#### [AIM OF THE EXERCISE]
Images excluded, repeat each entry below exactly.

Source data
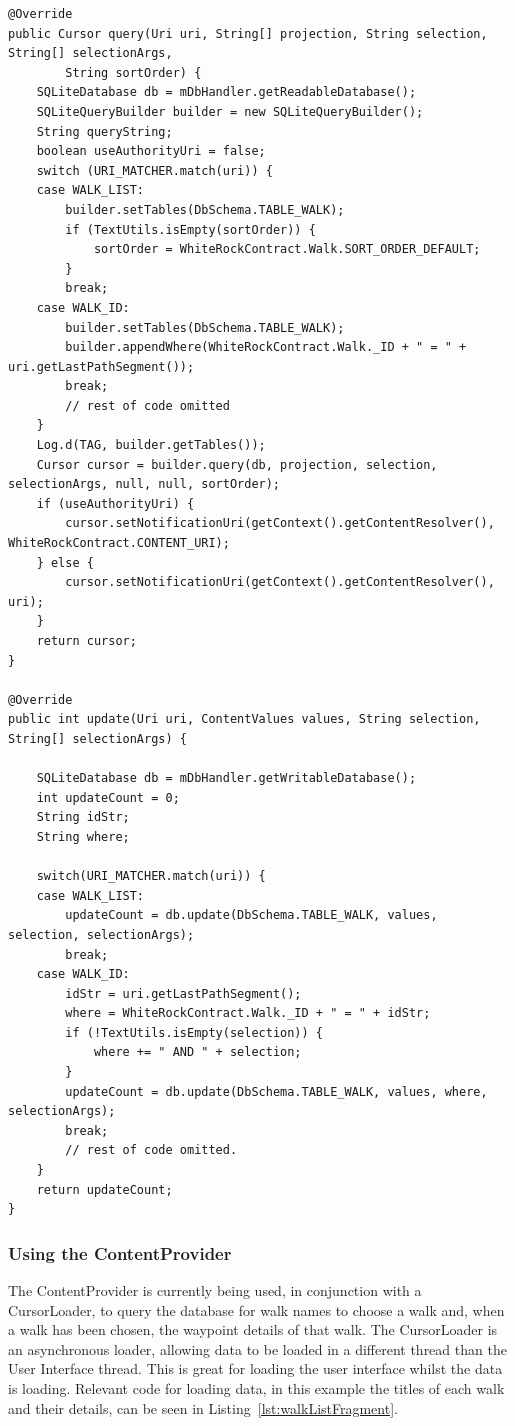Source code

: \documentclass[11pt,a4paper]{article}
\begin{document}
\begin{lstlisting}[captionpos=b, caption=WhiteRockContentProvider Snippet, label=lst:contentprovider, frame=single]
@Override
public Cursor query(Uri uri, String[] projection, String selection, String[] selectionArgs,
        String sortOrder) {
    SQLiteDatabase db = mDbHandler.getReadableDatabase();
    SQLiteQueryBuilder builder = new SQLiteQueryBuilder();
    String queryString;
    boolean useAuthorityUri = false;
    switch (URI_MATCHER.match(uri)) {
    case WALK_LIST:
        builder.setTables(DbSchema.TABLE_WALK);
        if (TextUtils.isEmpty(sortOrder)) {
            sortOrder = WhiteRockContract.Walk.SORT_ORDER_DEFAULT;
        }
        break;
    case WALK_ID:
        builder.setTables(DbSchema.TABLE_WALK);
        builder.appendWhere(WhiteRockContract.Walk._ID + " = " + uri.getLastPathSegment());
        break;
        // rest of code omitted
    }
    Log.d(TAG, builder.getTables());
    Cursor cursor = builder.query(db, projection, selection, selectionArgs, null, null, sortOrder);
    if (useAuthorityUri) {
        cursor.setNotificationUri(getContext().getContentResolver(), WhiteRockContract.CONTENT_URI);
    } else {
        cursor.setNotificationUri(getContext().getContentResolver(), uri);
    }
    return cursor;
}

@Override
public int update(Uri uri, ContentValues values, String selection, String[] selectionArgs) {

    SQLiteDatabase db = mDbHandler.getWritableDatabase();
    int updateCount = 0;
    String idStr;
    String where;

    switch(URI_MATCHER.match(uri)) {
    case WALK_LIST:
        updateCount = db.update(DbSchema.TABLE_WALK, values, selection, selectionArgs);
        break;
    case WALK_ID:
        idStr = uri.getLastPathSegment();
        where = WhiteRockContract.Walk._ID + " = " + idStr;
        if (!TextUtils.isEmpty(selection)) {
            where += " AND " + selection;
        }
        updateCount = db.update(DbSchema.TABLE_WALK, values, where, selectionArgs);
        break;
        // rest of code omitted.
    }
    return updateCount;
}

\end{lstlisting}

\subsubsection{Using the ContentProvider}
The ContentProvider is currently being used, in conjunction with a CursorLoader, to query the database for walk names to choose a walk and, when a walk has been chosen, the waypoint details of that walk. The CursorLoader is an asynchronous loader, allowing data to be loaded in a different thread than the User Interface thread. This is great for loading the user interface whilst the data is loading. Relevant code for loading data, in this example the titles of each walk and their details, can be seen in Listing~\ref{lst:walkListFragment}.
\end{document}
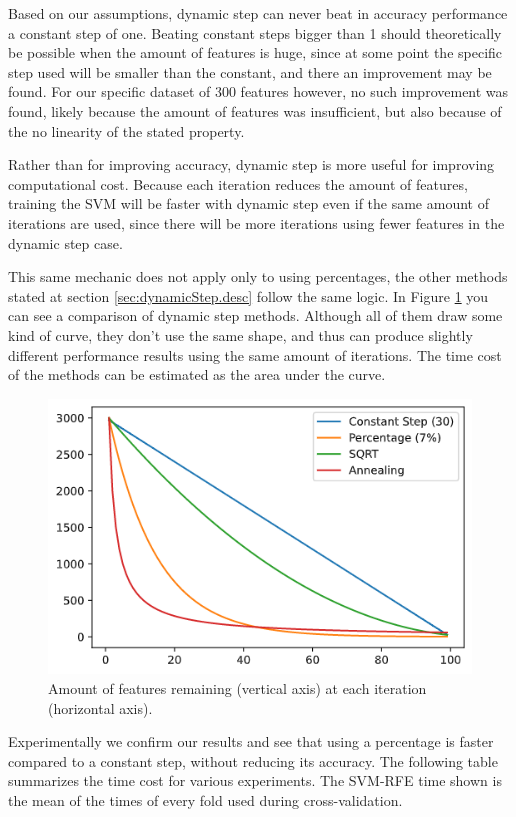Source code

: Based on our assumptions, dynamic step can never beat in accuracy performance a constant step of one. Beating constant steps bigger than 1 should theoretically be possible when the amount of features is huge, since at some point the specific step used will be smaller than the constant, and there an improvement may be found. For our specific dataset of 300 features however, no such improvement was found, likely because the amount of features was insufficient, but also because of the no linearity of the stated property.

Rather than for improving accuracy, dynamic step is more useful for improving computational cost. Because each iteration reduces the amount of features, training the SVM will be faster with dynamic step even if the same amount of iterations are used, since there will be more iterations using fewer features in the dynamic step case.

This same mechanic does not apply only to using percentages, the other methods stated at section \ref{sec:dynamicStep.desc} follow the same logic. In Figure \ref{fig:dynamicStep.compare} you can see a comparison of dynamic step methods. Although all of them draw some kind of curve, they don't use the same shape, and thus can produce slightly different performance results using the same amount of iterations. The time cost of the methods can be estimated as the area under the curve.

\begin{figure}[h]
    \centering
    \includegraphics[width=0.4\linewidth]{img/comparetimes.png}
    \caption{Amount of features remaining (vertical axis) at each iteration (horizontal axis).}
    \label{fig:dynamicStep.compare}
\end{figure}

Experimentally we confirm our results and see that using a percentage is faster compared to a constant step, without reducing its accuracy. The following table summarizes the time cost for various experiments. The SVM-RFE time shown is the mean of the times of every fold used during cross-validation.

#### [SOLUTION TO THIS EXERCISE]
Source code

: \documentclass[11pt,a4paper]{article}
\begin{document}
\begin{lstlisting}[captionpos=b, caption=WhiteRockContentProvider Snippet, label=lst:contentprovider, frame=single]
@Override
public Cursor query(Uri uri, String[] projection, String selection, String[] selectionArgs,
        String sortOrder) {
    SQLiteDatabase db = mDbHandler.getReadableDatabase();
    SQLiteQueryBuilder builder = new SQLiteQueryBuilder();
    String queryString;
    boolean useAuthorityUri = false;
    switch (URI_MATCHER.match(uri)) {
    case WALK_LIST:
        builder.setTables(DbSchema.TABLE_WALK);
        if (TextUtils.isEmpty(sortOrder)) {
            sortOrder = WhiteRockContract.Walk.SORT_ORDER_DEFAULT;
        }
        break;
    case WALK_ID:
        builder.setTables(DbSchema.TABLE_WALK);
        builder.appendWhere(WhiteRockContract.Walk._ID + " = " + uri.getLastPathSegment());
        break;
        // rest of code omitted
    }
    Log.d(TAG, builder.getTables());
    Cursor cursor = builder.query(db, projection, selection, selectionArgs, null, null, sortOrder);
    if (useAuthorityUri) {
        cursor.setNotificationUri(getContext().getContentResolver(), WhiteRockContract.CONTENT_URI);
    } else {
        cursor.setNotificationUri(getContext().getContentResolver(), uri);
    }
    return cursor;
}

@Override
public int update(Uri uri, ContentValues values, String selection, String[] selectionArgs) {

    SQLiteDatabase db = mDbHandler.getWritableDatabase();
    int updateCount = 0;
    String idStr;
    String where;

    switch(URI_MATCHER.match(uri)) {
    case WALK_LIST:
        updateCount = db.update(DbSchema.TABLE_WALK, values, selection, selectionArgs);
        break;
    case WALK_ID:
        idStr = uri.getLastPathSegment();
        where = WhiteRockContract.Walk._ID + " = " + idStr;
        if (!TextUtils.isEmpty(selection)) {
            where += " AND " + selection;
        }
        updateCount = db.update(DbSchema.TABLE_WALK, values, where, selectionArgs);
        break;
        // rest of code omitted.
    }
    return updateCount;
}

\end{lstlisting}

\subsubsection{Using the ContentProvider}
The ContentProvider is currently being used, in conjunction with a CursorLoader, to query the database for walk names to choose a walk and, when a walk has been chosen, the waypoint details of that walk. The CursorLoader is an asynchronous loader, allowing data to be loaded in a different thread than the User Interface thread. This is great for loading the user interface whilst the data is loading. Relevant code for loading data, in this example the titles of each walk and their details, can be seen in Listing~\ref{lst:walkListFragment}.
\end{document}
Source code

: Based on our assumptions, dynamic step can never beat in accuracy performance a constant step of one. Beating constant steps bigger than 1 should theoretically be possible when the amount of features is huge, since at some point the specific step used will be smaller than the constant, and there an improvement may be found. For our specific dataset of 300 features however, no such improvement was found, likely because the amount of features was insufficient, but also because of the no linearity of the stated property.

Rather than for improving accuracy, dynamic step is more useful for improving computational cost. Because each iteration reduces the amount of features, training the SVM will be faster with dynamic step even if the same amount of iterations are used, since there will be more iterations using fewer features in the dynamic step case.

This same mechanic does not apply only to using percentages, the other methods stated at section \ref{sec:dynamicStep.desc} follow the same logic. In Figure \ref{fig:dynamicStep.compare} you can see a comparison of dynamic step methods. Although all of them draw some kind of curve, they don't use the same shape, and thus can produce slightly different performance results using the same amount of iterations. The time cost of the methods can be estimated as the area under the curve.

\begin{figure}[h]
    \centering
    \includegraphics[width=0.4\linewidth]{img/comparetimes.png}
    \caption{Amount of features remaining (vertical axis) at each iteration (horizontal axis).}
    \label{fig:dynamicStep.compare}
\end{figure}

Experimentally we confirm our results and see that using a percentage is faster compared to a constant step, without reducing its accuracy. The following table summarizes the time cost for various experiments. The SVM-RFE time shown is the mean of the times of every fold used during cross-validation.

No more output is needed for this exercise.